The main longitudinal beam elements represent the composite section (main
girder with associated slab). The bending stiffness should be calculated in the
usual manner and properties for cracked sections used adjacent to intermediate
supports. The torsional stiffness should be calculated assuming uncracked
concrete, although for open top boxes consideration should be given to the
effect of cracking in hogging moment regions (see Clause 5*/7.6).

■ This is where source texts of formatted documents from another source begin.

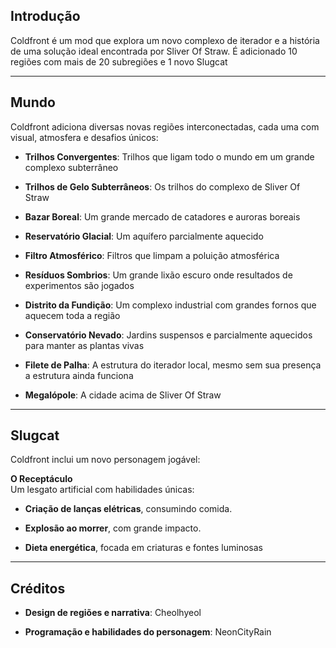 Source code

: ## Introdução

Coldfront é um mod que explora um novo complexo de iterador e a história de uma solução ideal encontrada por Sliver Of Straw. É adicionado 10 regiões com mais de 20 subregiões e 1 novo Slugcat

---

## Mundo

Coldfront adiciona diversas novas regiões interconectadas, cada uma com visual, atmosfera e desafios únicos:

- **Trilhos Convergentes**: Trilhos que ligam todo o mundo em um grande complexo subterrâneo
    
- **Trilhos de Gelo Subterrâneos**: Os trilhos do complexo de Sliver Of Straw
    
- **Bazar Boreal**: Um grande mercado de catadores e auroras boreais
    
- **Reservatório Glacial**: Um aquífero parcialmente aquecido
    
- **Filtro Atmosférico**: Filtros que limpam a poluição atmosférica
    
- **Resíduos Sombrios**: Um grande lixão escuro onde resultados de experimentos são jogados
    
- **Distrito da Fundição**: Um complexo industrial com grandes fornos que aquecem toda a região
    
- **Conservatório Nevado**: Jardins suspensos e parcialmente aquecidos para manter as plantas vivas
    
- **Filete de Palha**: A estrutura do iterador local, mesmo sem sua presença a estrutura ainda funciona
    
- **Megalópole**: A cidade acima de Sliver Of Straw
    

---

## Slugcat

Coldfront inclui um novo personagem jogável:

**O Receptáculo**  
Um lesgato artificial com habilidades únicas:

- **Criação de lanças elétricas**, consumindo comida.
    
- **Explosão ao morrer**, com grande impacto.
    
- **Dieta energética**, focada em criaturas e fontes luminosas

---

## Créditos

- **Design de regiões e narrativa**: Cheolhyeol
    
- **Programação e habilidades do personagem**: NeonCityRain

The longitudinal elements representing the slab (shown dotted) are not strictly
necessary, as they are much more flexible than the main girders, though they
may be helpful in the application of distributed loads. They are shown here to
illustrate the division of the slab.
The longitudinal edge elements may be added to represent the edge beam. They
do not have a major effect on overall performance but are often helpful in the
application of load on the cantilevers.
Each transverse element simply represents a width of slab (equal to the spacing
of the transverse elements). The stiffness of reinforced slab should be of a
section which is uncracked. The same stiffness may be used over the width of
the box, even if the steel section is closed and the concrete is cast on the top
flange. Transverse elements over cross-beam and diaphragms should represent
the stiffness of the effective composite transverse member.
The slab elements are supported only on the dummy elements; they are not
connected directly to the longitudinal beams. There is no moment continuity
between slab elements and the dummy beams.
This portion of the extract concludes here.